I had nothing left to say.

On shaky, empty legs, I pushed myself away from the bench. I slipped past her to leave the kitchen without touching her, given no hug or love was coming my way. Quietly and without looking back at her, I picked up my car keys and purse off the dining table and walked back out the front door to head home to sanctuary and safety.

That one short conversation with Mum left the feeling and sound of shattered crystal between us for a very long while. The most natural bond between mother and daughter, of trust, was irreparably broken into a thousand weapon-sharp pieces.

The kindest words I didn’t hear might have been, ‘I’m so sorry that happened. I believe you. What Darryl did was wrong. What can I do to help you?’ Those words, and a loving hug, would have been enough.

There was only that one conversation until some years later. There was no follow-up nor request to talk more about it from Mum once the anger, doubt and accusation settled. For me, I felt shut down, shut out, unworthy of love and unsafe.

I told Dad, and Troy was there beside me for that disclosure.

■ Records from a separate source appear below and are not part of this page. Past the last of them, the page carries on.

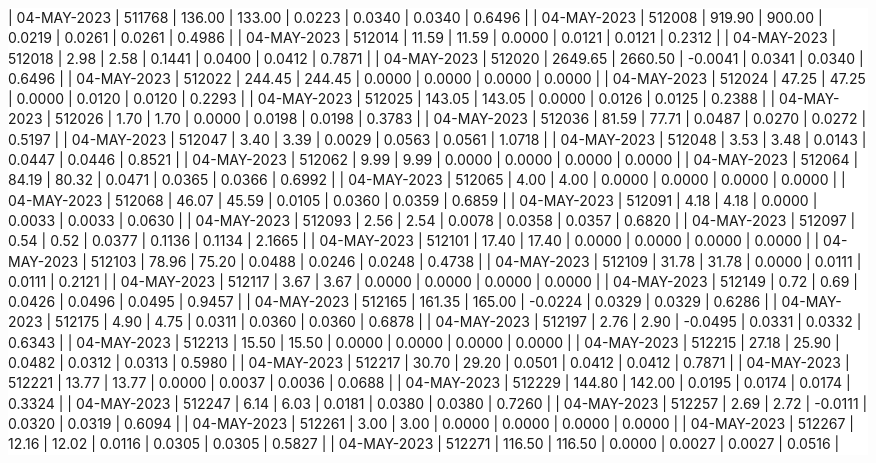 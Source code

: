| 04-MAY-2023 | 511768 | 136.00 | 133.00 | 0.0223 | 0.0340 | 0.0340 | 0.6496 |
| 04-MAY-2023 | 512008 | 919.90 | 900.00 | 0.0219 | 0.0261 | 0.0261 | 0.4986 |
| 04-MAY-2023 | 512014 | 11.59 | 11.59 | 0.0000 | 0.0121 | 0.0121 | 0.2312 |
| 04-MAY-2023 | 512018 | 2.98 | 2.58 | 0.1441 | 0.0400 | 0.0412 | 0.7871 |
| 04-MAY-2023 | 512020 | 2649.65 | 2660.50 | -0.0041 | 0.0341 | 0.0340 | 0.6496 |
| 04-MAY-2023 | 512022 | 244.45 | 244.45 | 0.0000 | 0.0000 | 0.0000 | 0.0000 |
| 04-MAY-2023 | 512024 | 47.25 | 47.25 | 0.0000 | 0.0120 | 0.0120 | 0.2293 |
| 04-MAY-2023 | 512025 | 143.05 | 143.05 | 0.0000 | 0.0126 | 0.0125 | 0.2388 |
| 04-MAY-2023 | 512026 | 1.70 | 1.70 | 0.0000 | 0.0198 | 0.0198 | 0.3783 |
| 04-MAY-2023 | 512036 | 81.59 | 77.71 | 0.0487 | 0.0270 | 0.0272 | 0.5197 |
| 04-MAY-2023 | 512047 | 3.40 | 3.39 | 0.0029 | 0.0563 | 0.0561 | 1.0718 |
| 04-MAY-2023 | 512048 | 3.53 | 3.48 | 0.0143 | 0.0447 | 0.0446 | 0.8521 |
| 04-MAY-2023 | 512062 | 9.99 | 9.99 | 0.0000 | 0.0000 | 0.0000 | 0.0000 |
| 04-MAY-2023 | 512064 | 84.19 | 80.32 | 0.0471 | 0.0365 | 0.0366 | 0.6992 |
| 04-MAY-2023 | 512065 | 4.00 | 4.00 | 0.0000 | 0.0000 | 0.0000 | 0.0000 |
| 04-MAY-2023 | 512068 | 46.07 | 45.59 | 0.0105 | 0.0360 | 0.0359 | 0.6859 |
| 04-MAY-2023 | 512091 | 4.18 | 4.18 | 0.0000 | 0.0033 | 0.0033 | 0.0630 |
| 04-MAY-2023 | 512093 | 2.56 | 2.54 | 0.0078 | 0.0358 | 0.0357 | 0.6820 |
| 04-MAY-2023 | 512097 | 0.54 | 0.52 | 0.0377 | 0.1136 | 0.1134 | 2.1665 |
| 04-MAY-2023 | 512101 | 17.40 | 17.40 | 0.0000 | 0.0000 | 0.0000 | 0.0000 |
| 04-MAY-2023 | 512103 | 78.96 | 75.20 | 0.0488 | 0.0246 | 0.0248 | 0.4738 |
| 04-MAY-2023 | 512109 | 31.78 | 31.78 | 0.0000 | 0.0111 | 0.0111 | 0.2121 |
| 04-MAY-2023 | 512117 | 3.67 | 3.67 | 0.0000 | 0.0000 | 0.0000 | 0.0000 |
| 04-MAY-2023 | 512149 | 0.72 | 0.69 | 0.0426 | 0.0496 | 0.0495 | 0.9457 |
| 04-MAY-2023 | 512165 | 161.35 | 165.00 | -0.0224 | 0.0329 | 0.0329 | 0.6286 |
| 04-MAY-2023 | 512175 | 4.90 | 4.75 | 0.0311 | 0.0360 | 0.0360 | 0.6878 |
| 04-MAY-2023 | 512197 | 2.76 | 2.90 | -0.0495 | 0.0331 | 0.0332 | 0.6343 |
| 04-MAY-2023 | 512213 | 15.50 | 15.50 | 0.0000 | 0.0000 | 0.0000 | 0.0000 |
| 04-MAY-2023 | 512215 | 27.18 | 25.90 | 0.0482 | 0.0312 | 0.0313 | 0.5980 |
| 04-MAY-2023 | 512217 | 30.70 | 29.20 | 0.0501 | 0.0412 | 0.0412 | 0.7871 |
| 04-MAY-2023 | 512221 | 13.77 | 13.77 | 0.0000 | 0.0037 | 0.0036 | 0.0688 |
| 04-MAY-2023 | 512229 | 144.80 | 142.00 | 0.0195 | 0.0174 | 0.0174 | 0.3324 |
| 04-MAY-2023 | 512247 | 6.14 | 6.03 | 0.0181 | 0.0380 | 0.0380 | 0.7260 |
| 04-MAY-2023 | 512257 | 2.69 | 2.72 | -0.0111 | 0.0320 | 0.0319 | 0.6094 |
| 04-MAY-2023 | 512261 | 3.00 | 3.00 | 0.0000 | 0.0000 | 0.0000 | 0.0000 |
| 04-MAY-2023 | 512267 | 12.16 | 12.02 | 0.0116 | 0.0305 | 0.0305 | 0.5827 |
| 04-MAY-2023 | 512271 | 116.50 | 116.50 | 0.0000 | 0.0027 | 0.0027 | 0.0516 |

Dad and Mum had been separated for a few years by then. Dad listened and teared up, shaking his head. It was probably the most emotional conversation I’d had with Dad. Dad didn’t question me; he said, I’m so sorry, I didn’t know. How dare he do that to you. Leave it with me. It wasn’t like we had a much more detailed conversation; what was shared was enough for me. I knew he had my back.

I cleared myself of the feeling that if I’d continued to say nothing, Darryl was being let off the hook for what he’d done.

There were no guidelines for a family conversation on such a damaging subject. This was likely the most uncomfortable subject anyone had thrown at Mum and Dad in all their previous years.
Why do we tell our mother first?

Interestingly, I found in reading multiple case studies, that disclosing to the mother first is more common. Why don’t we go to our father first? Possibly, the feminine, the maternal, nurturing mother feels like it would be a safer conversation than talking to a dad about sex.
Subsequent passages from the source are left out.